__EXERCISE AIM__. After locating "before_collect" in the listing below, copy that line and each one after it exactly, ending with the line that has "after_interval_sleep".
* * * * * * *
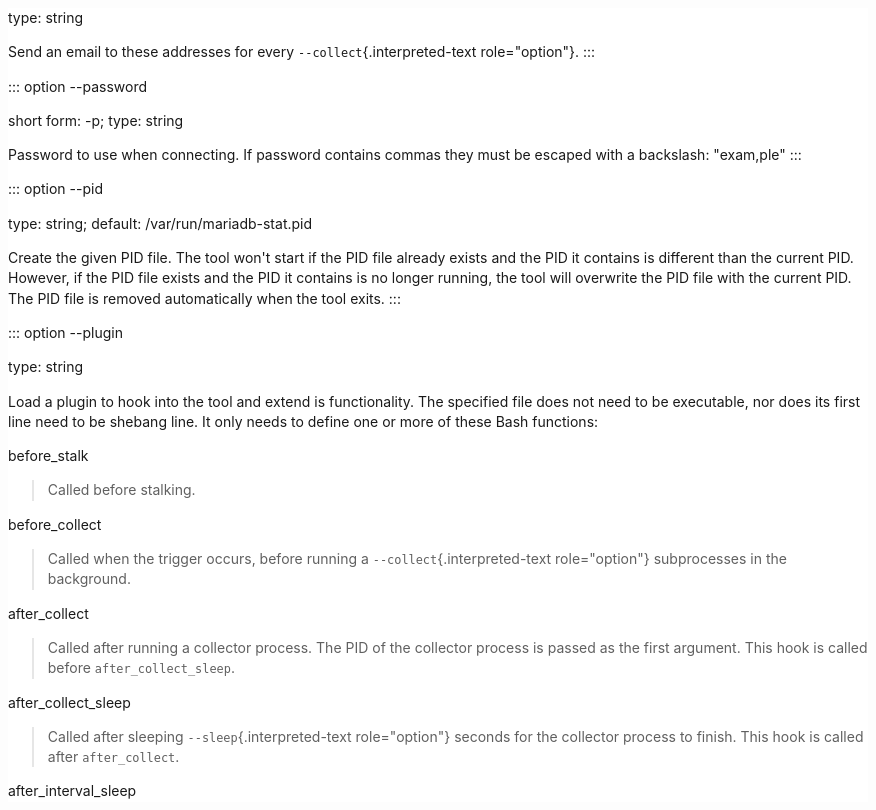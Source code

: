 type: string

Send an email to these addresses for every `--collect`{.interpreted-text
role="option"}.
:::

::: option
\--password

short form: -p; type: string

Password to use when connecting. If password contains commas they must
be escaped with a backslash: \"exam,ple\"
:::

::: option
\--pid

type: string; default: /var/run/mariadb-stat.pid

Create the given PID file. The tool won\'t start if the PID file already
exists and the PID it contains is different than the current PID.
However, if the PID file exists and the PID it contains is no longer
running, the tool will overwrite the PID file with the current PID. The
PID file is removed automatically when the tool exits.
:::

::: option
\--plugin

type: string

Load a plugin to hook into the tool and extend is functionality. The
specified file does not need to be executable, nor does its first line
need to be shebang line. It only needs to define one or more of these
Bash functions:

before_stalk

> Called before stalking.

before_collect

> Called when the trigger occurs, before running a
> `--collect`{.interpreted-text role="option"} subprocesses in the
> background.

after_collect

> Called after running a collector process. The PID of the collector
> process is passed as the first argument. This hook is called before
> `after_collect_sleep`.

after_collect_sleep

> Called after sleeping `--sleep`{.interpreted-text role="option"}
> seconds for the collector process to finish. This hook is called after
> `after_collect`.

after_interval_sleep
* * * * * * *
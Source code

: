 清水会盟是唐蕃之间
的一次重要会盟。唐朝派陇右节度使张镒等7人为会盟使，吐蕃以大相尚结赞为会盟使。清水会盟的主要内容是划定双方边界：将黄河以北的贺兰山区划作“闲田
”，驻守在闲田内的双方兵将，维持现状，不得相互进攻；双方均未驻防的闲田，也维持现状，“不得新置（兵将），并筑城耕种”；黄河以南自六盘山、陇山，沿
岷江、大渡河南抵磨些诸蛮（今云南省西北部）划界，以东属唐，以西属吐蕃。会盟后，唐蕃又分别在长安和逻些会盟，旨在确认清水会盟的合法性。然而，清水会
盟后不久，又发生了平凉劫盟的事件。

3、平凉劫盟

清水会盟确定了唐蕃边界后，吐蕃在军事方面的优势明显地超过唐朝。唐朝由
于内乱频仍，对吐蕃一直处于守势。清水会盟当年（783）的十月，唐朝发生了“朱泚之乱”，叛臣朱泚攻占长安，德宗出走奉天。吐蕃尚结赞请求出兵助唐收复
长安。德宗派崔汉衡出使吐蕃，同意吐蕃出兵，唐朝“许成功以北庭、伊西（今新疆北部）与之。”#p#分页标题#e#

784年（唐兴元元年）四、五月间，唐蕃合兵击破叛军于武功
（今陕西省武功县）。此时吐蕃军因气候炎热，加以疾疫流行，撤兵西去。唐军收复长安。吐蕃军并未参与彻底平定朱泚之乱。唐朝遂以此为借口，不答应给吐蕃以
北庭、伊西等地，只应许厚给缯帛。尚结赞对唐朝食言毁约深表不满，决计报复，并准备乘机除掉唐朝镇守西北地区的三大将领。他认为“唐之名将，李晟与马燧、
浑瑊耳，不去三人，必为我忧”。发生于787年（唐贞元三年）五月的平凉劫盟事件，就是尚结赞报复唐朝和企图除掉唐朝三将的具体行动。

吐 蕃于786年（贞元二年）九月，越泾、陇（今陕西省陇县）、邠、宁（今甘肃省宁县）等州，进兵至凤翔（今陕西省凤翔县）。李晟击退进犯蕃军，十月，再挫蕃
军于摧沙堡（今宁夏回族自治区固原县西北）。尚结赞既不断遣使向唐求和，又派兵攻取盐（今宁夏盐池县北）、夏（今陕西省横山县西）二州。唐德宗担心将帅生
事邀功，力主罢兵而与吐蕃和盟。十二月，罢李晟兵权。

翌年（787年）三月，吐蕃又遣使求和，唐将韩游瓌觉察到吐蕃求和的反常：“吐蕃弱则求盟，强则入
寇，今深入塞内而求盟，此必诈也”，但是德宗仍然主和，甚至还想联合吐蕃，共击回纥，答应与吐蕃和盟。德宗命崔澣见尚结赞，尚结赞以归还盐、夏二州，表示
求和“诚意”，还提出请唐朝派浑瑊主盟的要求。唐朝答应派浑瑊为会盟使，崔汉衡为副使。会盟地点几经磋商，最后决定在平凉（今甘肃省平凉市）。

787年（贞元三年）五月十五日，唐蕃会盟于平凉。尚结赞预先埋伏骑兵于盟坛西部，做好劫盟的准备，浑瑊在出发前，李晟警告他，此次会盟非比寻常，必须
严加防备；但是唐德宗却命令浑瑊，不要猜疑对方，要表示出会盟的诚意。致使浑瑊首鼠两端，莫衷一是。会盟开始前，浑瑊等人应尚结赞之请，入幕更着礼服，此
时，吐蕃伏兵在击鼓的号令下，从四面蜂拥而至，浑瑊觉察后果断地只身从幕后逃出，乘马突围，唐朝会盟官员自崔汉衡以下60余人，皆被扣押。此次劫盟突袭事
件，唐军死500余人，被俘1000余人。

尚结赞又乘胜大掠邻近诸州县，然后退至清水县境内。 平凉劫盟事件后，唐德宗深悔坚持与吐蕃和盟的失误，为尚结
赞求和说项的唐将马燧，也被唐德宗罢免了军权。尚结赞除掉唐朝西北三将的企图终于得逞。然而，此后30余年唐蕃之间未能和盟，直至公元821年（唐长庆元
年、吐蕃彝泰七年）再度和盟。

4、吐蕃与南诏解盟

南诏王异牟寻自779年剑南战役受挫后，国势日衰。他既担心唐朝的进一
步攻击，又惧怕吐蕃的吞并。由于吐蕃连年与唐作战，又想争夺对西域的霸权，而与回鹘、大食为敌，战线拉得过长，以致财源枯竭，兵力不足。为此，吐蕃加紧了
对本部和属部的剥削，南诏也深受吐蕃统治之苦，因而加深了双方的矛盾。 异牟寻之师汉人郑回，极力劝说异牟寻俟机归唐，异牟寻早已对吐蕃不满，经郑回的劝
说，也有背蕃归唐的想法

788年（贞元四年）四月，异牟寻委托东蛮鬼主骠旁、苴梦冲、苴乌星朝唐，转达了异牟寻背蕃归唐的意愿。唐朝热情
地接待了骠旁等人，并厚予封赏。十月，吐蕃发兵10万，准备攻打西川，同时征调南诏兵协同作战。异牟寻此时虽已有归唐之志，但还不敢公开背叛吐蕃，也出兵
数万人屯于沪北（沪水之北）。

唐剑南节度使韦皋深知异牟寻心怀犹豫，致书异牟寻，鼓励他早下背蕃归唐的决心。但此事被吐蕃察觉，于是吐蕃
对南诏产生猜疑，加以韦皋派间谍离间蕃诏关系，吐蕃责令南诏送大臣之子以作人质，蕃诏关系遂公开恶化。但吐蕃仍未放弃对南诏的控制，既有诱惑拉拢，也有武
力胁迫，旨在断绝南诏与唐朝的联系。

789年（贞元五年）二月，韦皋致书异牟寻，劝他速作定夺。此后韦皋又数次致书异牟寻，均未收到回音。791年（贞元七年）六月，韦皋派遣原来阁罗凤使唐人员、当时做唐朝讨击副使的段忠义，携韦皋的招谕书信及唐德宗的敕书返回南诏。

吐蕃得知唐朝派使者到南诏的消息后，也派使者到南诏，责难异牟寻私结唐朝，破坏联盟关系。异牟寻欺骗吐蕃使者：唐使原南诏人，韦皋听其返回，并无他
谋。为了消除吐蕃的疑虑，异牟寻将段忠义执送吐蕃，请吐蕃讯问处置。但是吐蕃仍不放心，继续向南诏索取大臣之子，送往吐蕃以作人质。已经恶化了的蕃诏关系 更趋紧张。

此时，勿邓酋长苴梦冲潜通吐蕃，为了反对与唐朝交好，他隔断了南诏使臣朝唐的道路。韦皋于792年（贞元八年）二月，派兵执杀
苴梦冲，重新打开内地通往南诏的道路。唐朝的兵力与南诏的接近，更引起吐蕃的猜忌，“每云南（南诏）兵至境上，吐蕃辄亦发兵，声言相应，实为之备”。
* * * * * * *
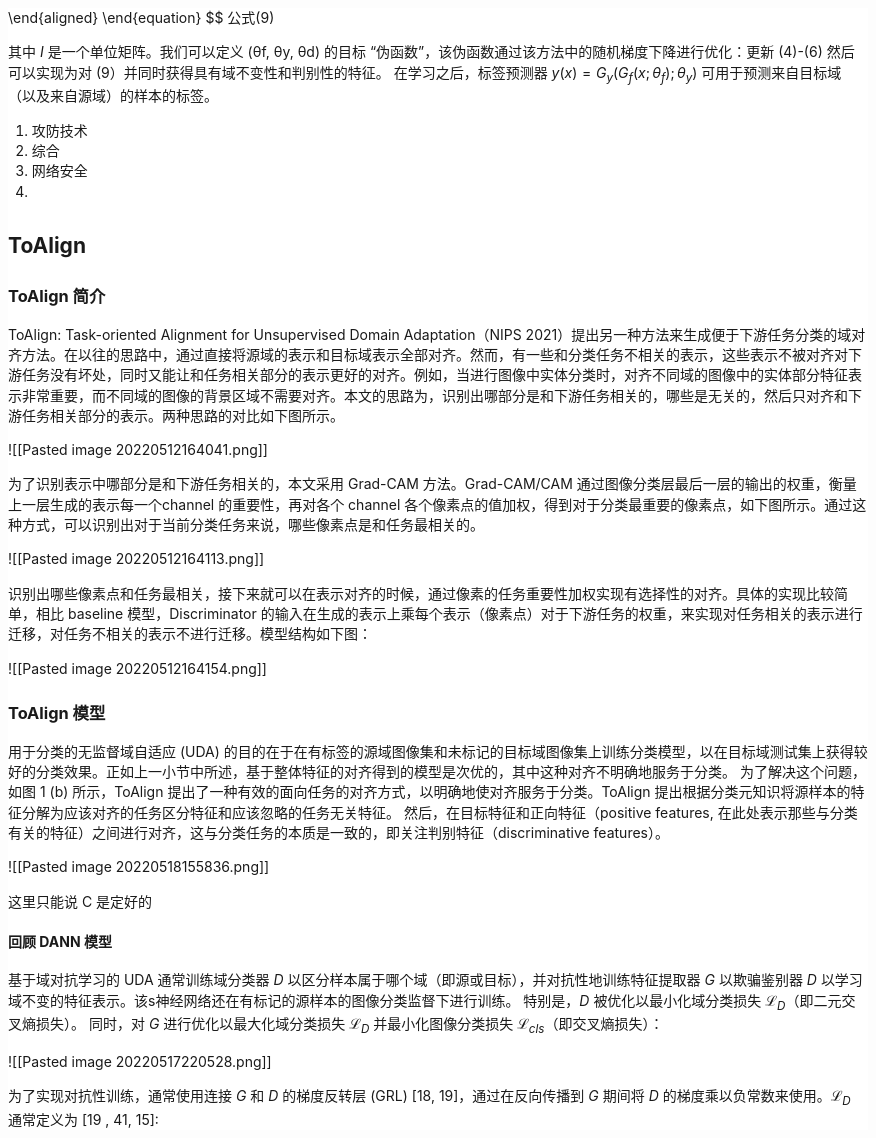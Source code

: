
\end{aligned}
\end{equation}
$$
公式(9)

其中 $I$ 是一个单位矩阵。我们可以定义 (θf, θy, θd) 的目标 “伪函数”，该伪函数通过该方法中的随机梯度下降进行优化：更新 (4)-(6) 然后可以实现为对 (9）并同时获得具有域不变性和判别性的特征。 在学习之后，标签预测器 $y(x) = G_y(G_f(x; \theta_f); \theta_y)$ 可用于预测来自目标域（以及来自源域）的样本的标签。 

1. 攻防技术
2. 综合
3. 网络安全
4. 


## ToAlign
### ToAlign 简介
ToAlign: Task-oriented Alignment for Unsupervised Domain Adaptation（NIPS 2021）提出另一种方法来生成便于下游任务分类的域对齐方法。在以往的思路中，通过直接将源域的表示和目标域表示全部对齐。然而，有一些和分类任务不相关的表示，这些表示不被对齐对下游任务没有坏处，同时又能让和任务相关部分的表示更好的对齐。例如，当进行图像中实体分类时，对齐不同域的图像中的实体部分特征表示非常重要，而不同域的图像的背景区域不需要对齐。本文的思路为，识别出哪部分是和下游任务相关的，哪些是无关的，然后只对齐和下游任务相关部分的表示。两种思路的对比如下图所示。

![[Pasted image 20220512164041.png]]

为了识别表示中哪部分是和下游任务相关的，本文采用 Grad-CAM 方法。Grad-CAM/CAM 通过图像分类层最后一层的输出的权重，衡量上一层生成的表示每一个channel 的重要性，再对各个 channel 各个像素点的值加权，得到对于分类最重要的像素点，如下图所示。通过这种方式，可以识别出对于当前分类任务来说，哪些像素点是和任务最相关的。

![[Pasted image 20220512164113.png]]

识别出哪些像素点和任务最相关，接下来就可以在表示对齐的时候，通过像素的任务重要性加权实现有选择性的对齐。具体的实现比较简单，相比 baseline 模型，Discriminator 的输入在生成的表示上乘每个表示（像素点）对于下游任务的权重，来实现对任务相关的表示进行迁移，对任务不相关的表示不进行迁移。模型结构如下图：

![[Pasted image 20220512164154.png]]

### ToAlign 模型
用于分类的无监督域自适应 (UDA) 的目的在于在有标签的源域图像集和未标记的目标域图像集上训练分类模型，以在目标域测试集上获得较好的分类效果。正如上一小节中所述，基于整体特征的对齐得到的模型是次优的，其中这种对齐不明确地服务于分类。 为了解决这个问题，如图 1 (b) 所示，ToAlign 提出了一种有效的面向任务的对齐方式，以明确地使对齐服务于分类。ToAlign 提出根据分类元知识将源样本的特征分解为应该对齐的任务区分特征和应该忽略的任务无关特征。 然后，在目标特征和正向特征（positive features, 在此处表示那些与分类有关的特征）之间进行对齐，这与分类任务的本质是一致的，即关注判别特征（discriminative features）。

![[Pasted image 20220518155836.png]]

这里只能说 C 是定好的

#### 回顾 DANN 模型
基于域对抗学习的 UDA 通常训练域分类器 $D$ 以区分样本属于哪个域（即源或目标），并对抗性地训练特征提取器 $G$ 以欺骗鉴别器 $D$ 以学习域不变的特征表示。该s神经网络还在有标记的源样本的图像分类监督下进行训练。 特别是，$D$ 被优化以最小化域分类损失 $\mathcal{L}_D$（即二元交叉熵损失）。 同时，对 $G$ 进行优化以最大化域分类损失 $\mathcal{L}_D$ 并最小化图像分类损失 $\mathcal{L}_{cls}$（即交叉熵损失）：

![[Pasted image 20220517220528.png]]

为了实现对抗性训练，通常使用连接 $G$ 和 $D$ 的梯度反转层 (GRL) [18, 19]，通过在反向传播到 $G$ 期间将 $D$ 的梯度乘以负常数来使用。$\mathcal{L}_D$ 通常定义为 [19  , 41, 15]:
* * * * * * *
__RESULT OF THE TASK__.
before_collect

> Called when the trigger occurs, before running a
> `--collect`{.interpreted-text role="option"} subprocesses in the
> background.

after_collect

> Called after running a collector process. The PID of the collector
> process is passed as the first argument. This hook is called before
> `after_collect_sleep`.

after_collect_sleep

> Called after sleeping `--sleep`{.interpreted-text role="option"}
> seconds for the collector process to finish. This hook is called after
> `after_collect`.

after_interval_sleep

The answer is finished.